On 03/05/2012 02:28 PM, Prentice Bisbal wrote:
On 03/05/2012 04:11 PM, Phil Meyer wrote:
On 03/05/2012 09:34 AM, Bohmer, Andre ten wrote:
Hello,

Any advise or experience from production systems regarding distributed
parallel fault-tolerant file systems like Lustre ?
We would like to offer high performance, redundant storage via nfs
and cifs
from Redhat servers.

At this we've HP's XP9000 Ibrix in use, but performance is not all that
great.

My test results are nearly 2 years old by now, but at that time we
concluded that, for NFS, the very best performing and low
administration solution was Isilon.

Need more space?  Drop in a storage module and its online in~60
seconds.  Performance starting to lag a bit under load? Drop in a CPU
module and its online in ~60 seconds.

More expensive than any home grown, for sure, but well worth it in my
opinion.

Two years now in a very heavily used environment without an issue.

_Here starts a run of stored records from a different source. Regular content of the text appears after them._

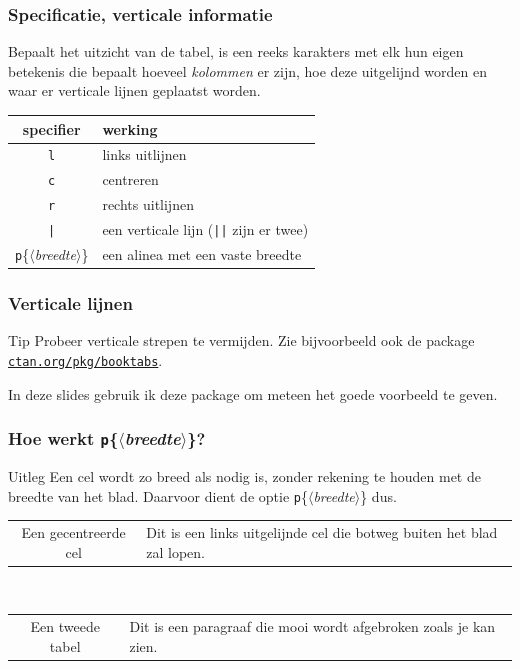 \begin{frame}
  \frametitle{Specificatie, verticale informatie}

  Bepaalt het uitzicht van de tabel, is een reeks karakters met elk hun eigen betekenis die bepaalt hoeveel \emph{kolommen} er zijn, hoe deze uitgelijnd worden en waar er verticale lijnen geplaatst worden. \\[1em]

  \begin{tabular}{cl}
    specifier & werking \\\midrule
    \texttt{l} & links uitlijnen \\
    \texttt{c} & centreren \\
    \texttt{r} & rechts uitlijnen \\
    \texttt{|} & een verticale lijn (\texttt{||} zijn er twee) \\
    \texttt{p}\{$\langle$\textsl{breedte}$\rangle$\} & een alinea met een vaste breedte
  \end{tabular}
\end{frame}

\begin{frame}
  \frametitle{Verticale lijnen}

  \begin{alertblock}{Tip}
    Probeer verticale strepen te vermijden. Zie bijvoorbeeld ook de package \href{http://ctan.org/pkg/booktabs}{\texttt{ctan.org/pkg/booktabs}}.
  \end{alertblock}

  In deze slides gebruik ik deze package om meteen het goede voorbeeld te geven.
\end{frame}

\begin{frame}
  \frametitle{Hoe werkt \texttt{p}\{$\langle$\textsl{breedte}$\rangle$\}?}

  \begin{exampleblock}{Uitleg}
  Een cel wordt zo breed als nodig is, zonder rekening te houden met de breedte van het blad. Daarvoor dient de optie \texttt{p}\{$\langle$\textsl{breedte}$\rangle$\} dus.
\end{exampleblock}

  \begin{tabular}{cl}
    Een gecentreerde cel & Dit is een links uitgelijnde cel die botweg buiten het blad zal lopen. \\
  \end{tabular} \\[1em]
  \begin{tabular}{cp{}}
    Een tweede tabel & Dit is een paragraaf die mooi wordt afgebroken zoals je kan zien. \\
  \end{tabular}
\end{frame}


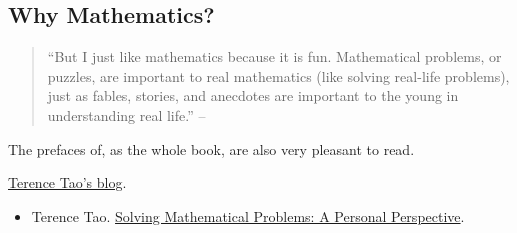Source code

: \documentclass{article}
\numberwithin{equation}{section}
\begin{document}
\subsection{Why Mathematics?}
\begin{quotation}
	``But I just like mathematics because it is fun. Mathematical problems, or puzzles, are important to real mathematics (like solving real-life problems), just as fables, stories, and anecdotes are important to the young in understanding real life.'' -- \cite[Preface, p. viii]{Tao2006}
\end{quotation}
The prefaces of, as the whole book, \cite{Tao2006} are also very pleasant to read.


\begin{thebibliography}{99}
	 \href{https://terrytao.wordpress.com}{Terence Tao's blog}.
	\begin{itemize}
		\item Terence Tao. \href{https://terrytao.wordpress.com/books/solving-mathematical-problems-a-personal-perspective/}{Solving Mathematical Problems: A Personal Perspective}.
	\end{itemize}
\end{thebibliography}

\printbibliography[heading=bibintoc]
\end{document}
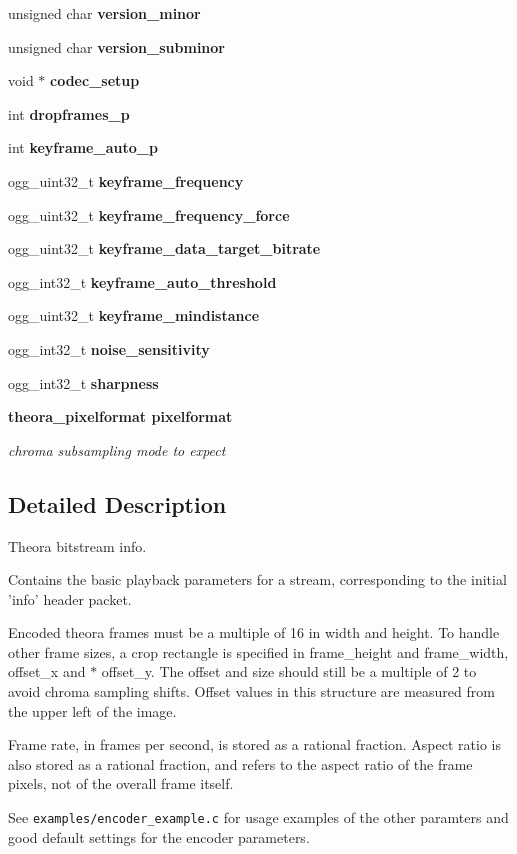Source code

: \begin{CompactItemize}
\item 
unsigned char \bf{version\_\-minor}
\item 
unsigned char \bf{version\_\-subminor}
\item 
void $\ast$ \bf{codec\_\-setup}
\item 
int \bf{dropframes\_\-p}
\item 
int \bf{keyframe\_\-auto\_\-p}
\item 
ogg\_\-uint32\_\-t \bf{keyframe\_\-frequency}
\item 
ogg\_\-uint32\_\-t \bf{keyframe\_\-frequency\_\-force}
\item 
ogg\_\-uint32\_\-t \bf{keyframe\_\-data\_\-target\_\-bitrate}
\item 
ogg\_\-int32\_\-t \bf{keyframe\_\-auto\_\-threshold}
\item 
ogg\_\-uint32\_\-t \bf{keyframe\_\-mindistance}
\item 
ogg\_\-int32\_\-t \bf{noise\_\-sensitivity}
\item 
ogg\_\-int32\_\-t \bf{sharpness}
\item 
\bf{theora\_\-pixelformat} \bf{pixelformat}
\begin{CompactList}\small\item\em chroma subsampling mode to expect \item\end{CompactList}\end{CompactItemize}


\subsection{Detailed Description}
Theora bitstream info. 

Contains the basic playback parameters for a stream, corresponding to the initial 'info' header packet.

Encoded theora frames must be a multiple of 16 in width and height. To handle other frame sizes, a crop rectangle is specified in frame\_\-height and frame\_\-width, offset\_\-x and $\ast$ offset\_\-y. The offset and size should still be a multiple of 2 to avoid chroma sampling shifts. Offset values in this structure are measured from the upper left of the image.

Frame rate, in frames per second, is stored as a rational fraction. Aspect ratio is also stored as a rational fraction, and refers to the aspect ratio of the frame pixels, not of the overall frame itself.

See {\tt examples/encoder\_\-example.c} for usage examples of the other paramters and good default settings for the encoder parameters. 



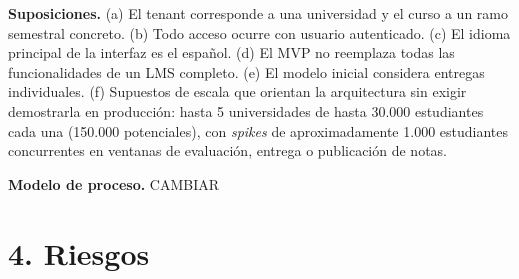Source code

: \documentclass[letterpaper,10pt]{article}
\begin{document}
\textbf{Suposiciones.} (a) El tenant corresponde a una universidad y el curso a un ramo semestral concreto. (b) Todo acceso ocurre con usuario autenticado. (c) El idioma principal de la interfaz es el español. (d) El MVP no reemplaza todas las funcionalidades de un LMS completo. (e) El modelo inicial considera entregas individuales. (f) Supuestos de escala que orientan la arquitectura sin exigir demostrarla en producción: hasta 5 universidades de hasta 30.000 estudiantes cada una (150.000 potenciales), con \emph{spikes} de aproximadamente 1.000 estudiantes concurrentes en ventanas de evaluación, entrega o publicación de notas.

\textbf{Modelo de proceso.} CAMBIAR

\section{4. Riesgos}
\end{document}
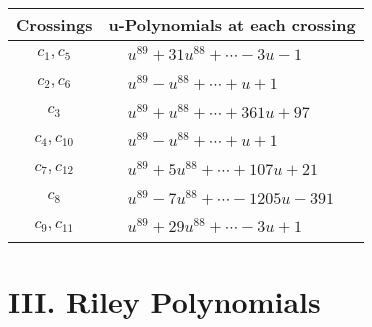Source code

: \documentclass[1p]{elsarticle_modified}
\theoremstyle{definition}
\begin{document}
\begin{tabular}{m{50pt}|m{274pt}}
Crossings & \hspace{64pt}u-Polynomials at each crossing \\
\hline $$\begin{aligned}c_{1},c_{5}\end{aligned}$$&$\begin{aligned}
&u^{89}+31 u^{88}+\cdots-3 u-1
\end{aligned}$\\
\hline $$\begin{aligned}c_{2},c_{6}\end{aligned}$$&$\begin{aligned}
&u^{89}- u^{88}+\cdots+u+1
\end{aligned}$\\
\hline $$\begin{aligned}c_{3}\end{aligned}$$&$\begin{aligned}
&u^{89}+u^{88}+\cdots+361 u+97
\end{aligned}$\\
\hline $$\begin{aligned}c_{4},c_{10}\end{aligned}$$&$\begin{aligned}
&u^{89}- u^{88}+\cdots+u+1
\end{aligned}$\\
\hline $$\begin{aligned}c_{7},c_{12}\end{aligned}$$&$\begin{aligned}
&u^{89}+5 u^{88}+\cdots+107 u+21
\end{aligned}$\\
\hline $$\begin{aligned}c_{8}\end{aligned}$$&$\begin{aligned}
&u^{89}-7 u^{88}+\cdots-1205 u-391
\end{aligned}$\\
\hline $$\begin{aligned}c_{9},c_{11}\end{aligned}$$&$\begin{aligned}
&u^{89}+29 u^{88}+\cdots-3 u+1
\end{aligned}$\\
\hline
\end{tabular}\newpage\renewcommand{\arraystretch}{1}
\centering \section*{ III. Riley Polynomials}
\end{document}
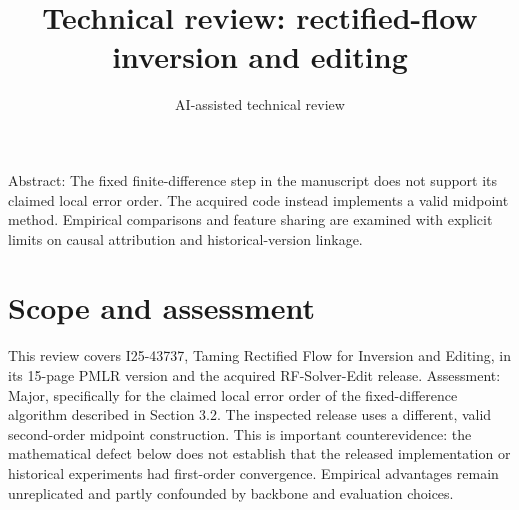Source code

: \documentclass[10pt]{article}
\title{Technical review: rectified-flow inversion and editing}
\author{AI-assisted technical review}
\date{}
\begin{document}
\maketitle
Abstract: The fixed finite-difference step in the manuscript does not support its claimed local error order. The acquired code instead implements a valid midpoint method. Empirical comparisons and feature sharing are examined with explicit limits on causal attribution and historical-version linkage.\par
\section*{Scope and assessment}
This review covers I25-43737, Taming Rectified Flow for Inversion and Editing, in its 15-page PMLR version and the acquired RF-Solver-Edit release. Assessment: Major, specifically for the claimed local error order of the fixed-difference algorithm described in Section 3.2. The inspected release uses a different, valid second-order midpoint construction. This is important counterevidence: the mathematical defect below does not establish that the released implementation or historical experiments had first-order convergence. Empirical advantages remain unreplicated and partly confounded by backbone and evaluation choices.\par
\end{document}
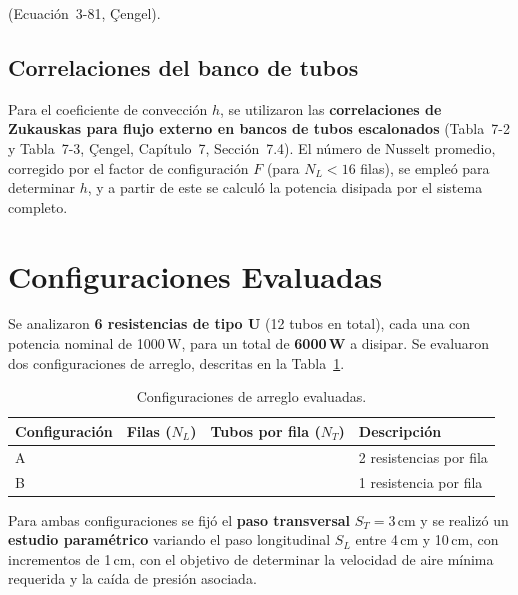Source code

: \documentclass[12pt, a4paper]{article}
\begin{document}
(Ecuación~3-81, Çengel).

\subsection{Correlaciones del banco de tubos}

Para el coeficiente de convección $h$, se utilizaron las \textbf{correlaciones de Zukauskas
para flujo externo en bancos de tubos escalonados} (Tabla~7-2 y Tabla~7-3, Çengel,
Capítulo~7, Sección~7.4). El número de Nusselt promedio, corregido por el factor de
configuración $F$ (para $N_L < 16$ filas), se empleó para determinar $h$, y a partir de este
se calculó la potencia disipada por el sistema completo.

\section{Configuraciones Evaluadas}

Se analizaron \textbf{6 resistencias de tipo U} (12 tubos en total), cada una con potencia
nominal de 1000\,W, para un total de \textbf{6000\,W} a disipar. Se evaluaron dos
configuraciones de arreglo, descritas en la Tabla~\ref{tab:configs}.

\begin{table}[h!]
    \centering
    \caption{Configuraciones de arreglo evaluadas.}
    \label{tab:configs}
    \begin{tabular}{>{\centering\arraybackslash}m{2.2cm}
                    >{\centering\arraybackslash}m{2.2cm}
                    >{\centering\arraybackslash}m{3cm}
                    m{4.8cm}}
        \toprule
        \textbf{Configuración} & \textbf{Filas ($N_L$)} & \textbf{Tubos por fila ($N_T$)} & \textbf{Descripción} \\
        \midrule
        A & 3 & 4 & 2 resistencias por fila \\
        B & 6 & 2 & 1 resistencia por fila  \\
        \bottomrule
    \end{tabular}
\end{table}

Para ambas configuraciones se fijó el \textbf{paso transversal} $S_T = 3\,\text{cm}$ y se
realizó un \textbf{estudio paramétrico} variando el paso longitudinal $S_L$ entre 4\,cm y
10\,cm, con incrementos de 1\,cm, con el objetivo de determinar la velocidad de aire mínima
requerida y la caída de presión asociada.
\end{document}

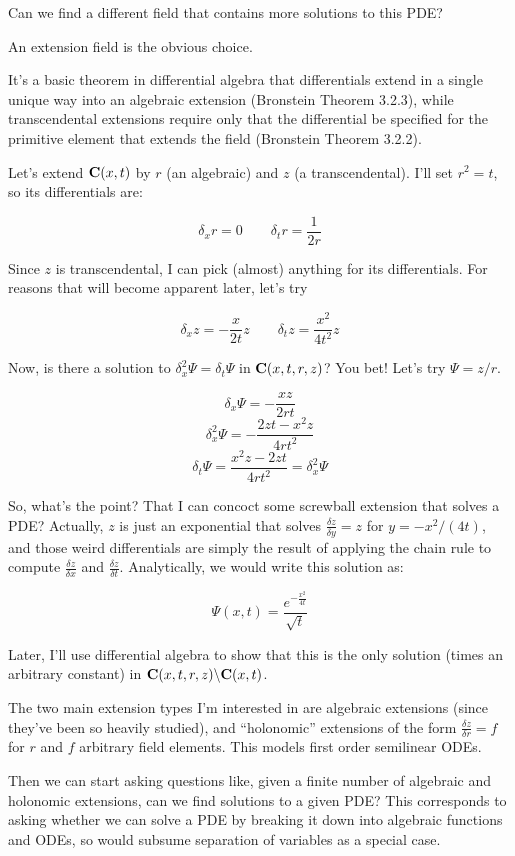 \documentclass{article}
\newcommand{\C}{\ensuremath{{\bf C}}}
\begin{document}
Can we find a different field that contains more solutions to this PDE?

An extension field is the obvious choice.

It's a basic theorem in differential algebra that differentials extend
in a single unique way into an algebraic extension (Bronstein Theorem
3.2.3), while transcendental extensions require only that the
differential be specified for the primitive element that extends the
field (Bronstein Theorem 3.2.2).

Let's extend $\C(x,t)$ by $r$ (an algebraic) and $z$ (a
transcendental).  I'll set $r^2 = t$, so its differentials are:

$$\delta_x r = 0 \qquad \delta_t r = \frac{1}{2r} $$


Since $z$ is transcendental, I can pick (almost) anything for its differentials.  For
reasons that will become apparent later, let's try

$$\delta_x z = -\frac{x}{2t} z \qquad \delta_t z = \frac{x^2}{4t^2} z$$

Now, is there a solution to $\delta_x^2 \Psi = \delta_t \Psi$ in
$\C(x,t,r,z)$?  You bet!  Let's try $\Psi = z/r$.

$$\delta_x \Psi = - \frac{xz}{2rt}$$
$$\delta_x^2 \Psi = - \frac{2zt-x^2z}{4rt^2}$$
$$\delta_t \Psi =  \frac{x^2z - 2zt}{4rt^2} = \delta_x^2 \Psi$$

So, what's the point?  That I can concoct some screwball extension
that solves a PDE?  Actually, $z$ is just an exponential that solves
$\frac{\delta z}{\delta y}=z$ for $y=-x^2/(4t)$, and those weird
differentials are simply the result of applying the chain rule
to compute $\frac{\delta z}{\delta x}$ and $\frac{\delta z}{\delta t}$.
Analytically, we would write this solution as:

$$\Psi(x,t) = \frac{e^{-\frac{x^2}{4t}}}{\sqrt{t}}$$

Later, I'll use differential algebra to show that this is the only
solution (times an arbitrary constant) in $\C(x,t,r,z) \backslash \C(x,t)$.

The two main extension types I'm interested in are algebraic
extensions (since they've been so heavily studied), and ``holonomic''
extensions of the form $\frac{\delta z}{\delta r} = f$ for $r$ and
$f$ arbitrary field elements.  This models first order semilinear ODEs.

Then we can start asking questions like, given a finite number of
algebraic and holonomic extensions, can we find solutions to a given
PDE?  This corresponds to asking whether we can solve a PDE by
breaking it down into algebraic functions and ODEs, so would subsume
separation of variables as a special case.
\end{document}
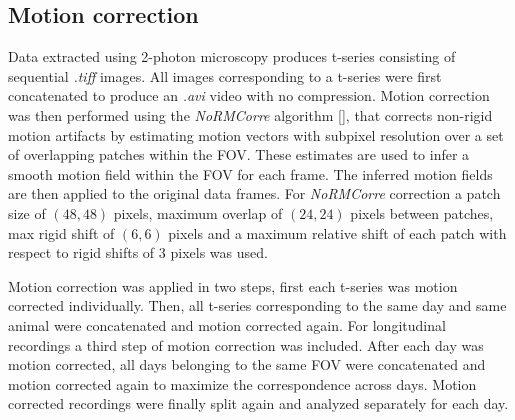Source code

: \subsection{Motion correction}
Data extracted using 2-photon microscopy produces t-series consisting of sequential \textit{.tiff} images. 
All images corresponding to a t-series were first concatenated to produce an \textit{.avi} video with no compression.
Motion correction was then performed using the \textit{NoRMCorre} algorithm [\cite{pnevmatikakis2017}], that corrects non-rigid motion artifacts by estimating motion vectors with subpixel resolution over a set of overlapping patches within the FOV. 
These estimates are used to infer a smooth motion field within the FOV for each frame. 
The inferred motion fields are then applied to the original data frames.
For \textit{NoRMCorre} correction a patch size of $(48,48)$ pixels, maximum overlap of $(24,24)$ pixels between patches, max rigid shift of $(6,6)$ pixels and a maximum relative shift of each patch with respect to rigid shifts of 3 pixels was used.  

Motion correction was applied in two steps, first each t-series was motion corrected individually.
Then, all t-series corresponding to the same day and same animal were concatenated and motion corrected again.
For longitudinal recordings a third step of motion correction was included.
After each day was motion corrected, all days belonging to the same FOV were concatenated and motion corrected again to maximize the correspondence across days. 
Motion corrected recordings were finally split again and analyzed separately for each day.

NFS is not a parallel filesystem, and it's not fault-tolerant, which
were the OP's requirements. NFS is fine for most day-to-day use (that's
why it's so ubiquitous), but when you have 100+ nodes accessing the
server at once, you can see it's weaknesses, which is why filesystems
like Lustre and PVFS started appeariing soon after Linux clusters came
onto the scene.


NFS on Isilon servers IS parallel, and IS fault tolerant. The connection is a single connection, yes, but underneath it is distributed, and they offer several methods to help load balance the clients.

I don't mean to sell Isilon here, but it is very good for what it does.